25  Scale Up vs Scale Out

Figure 25.1: Azure App Service Deploy

25.1 The Two Scaling Strategies

When your application needs more resources to handle increased load, you have two fundamental approaches:

Scale Up (Vertical Scaling): Make your server bigger
Scale Out (Horizontal Scaling): Add more servers

25.2 Scale Up (Vertical Scaling)

25.2.1 Concept

Adding more power to the SAME machine - more CPU, RAM, disk, etc.

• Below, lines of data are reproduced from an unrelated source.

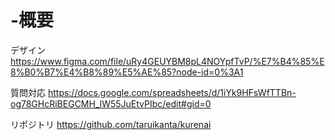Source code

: # -概要
デザイン
https://www.figma.com/file/uRy4GEUYBM8pL4NOYpfTvP/%E7%B4%85%E8%B0%B7%E4%B8%89%E5%AE%85?node-id=0%3A1

質問対応
https://docs.google.com/spreadsheets/d/1iYk9HFsWfTTBn-og78GHcRiBEGCMH_lW55JuEtvPIbc/edit#gid=0

リポジトリ
https://github.com/taruikanta/kurenai
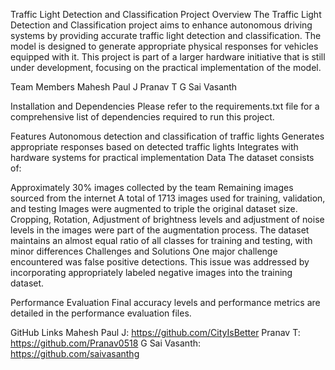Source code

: Traffic Light Detection and Classification
Project Overview
The Traffic Light Detection and Classification project aims to enhance autonomous driving systems by providing accurate traffic light detection and classification. The model is designed to generate appropriate physical responses for vehicles equipped with it. This project is part of a larger hardware initiative that is still under development, focusing on the practical implementation of the model.

Team Members
Mahesh Paul J
Pranav T
G Sai Vasanth

Installation and Dependencies
Please refer to the requirements.txt file for a comprehensive list of dependencies required to run this project.

Features
Autonomous detection and classification of traffic lights
Generates appropriate responses based on detected traffic lights
Integrates with hardware systems for practical implementation
Data
The dataset consists of:

Approximately 30% images collected by the team
Remaining images sourced from the internet
A total of 1713 images used for training, validation, and testing
Images were augmented to triple the original dataset size. Cropping, Rotation, Adjustment of brightness levels and adjustment of noise levels in the images were part of the augmentation process.
The dataset maintains an almost equal ratio of all classes for training and testing, with minor differences
Challenges and Solutions
One major challenge encountered was false positive detections. This issue was addressed by incorporating appropriately labeled negative images into the training dataset.

Performance Evaluation
Final accuracy levels and performance metrics are detailed in the performance evaluation files.

GitHub Links
Mahesh Paul J: https://github.com/CityIsBetter
Pranav T: https://github.com/Pranav0518
G Sai Vasanth: https://github.com/saivasanthg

BEFORE (Scale Up):              AFTER (Scale Up):

┌─────────────────┐            ┌─────────────────┐
│   Web Server    │            │   Web Server    │
│                 │            │                 │
│  CPU: 2 cores   │   ──>      │  CPU: 8 cores   │ ← More powerful
│  RAM: 4 GB      │            │  RAM: 16 GB     │ ← More memory
│  Disk: 100 GB   │            │  Disk: 500 GB   │ ← More storage
└─────────────────┘            └─────────────────┘

    1 Server                       1 Server
   (weaker)                      (stronger)

25.2.2 Radiology AI Example

Your CT Stroke Detection App:

BEFORE:                          AFTER:
┌─────────────────┐            ┌─────────────────┐
│  M3 Pro Mac     │            │  M3 Max Mac     │
│  • 11 cores     │   ──>      │  • 16 cores     │
│  • 36 GB RAM    │            │  • 128 GB RAM   │
│                 │            │                 │
│  Processes 5    │            │  Processes 15   │
│  CT scans/min   │            │  CT scans/min   │
└─────────────────┘            └─────────────────┘

Same number of machines (1)
But more powerful!

25.2.3 Characteristics

✅ Advantages: - Simpler architecture (still one machine) - No code changes needed - No load balancing complexity - Better for single-threaded applications - Maintains data locality (everything on one server)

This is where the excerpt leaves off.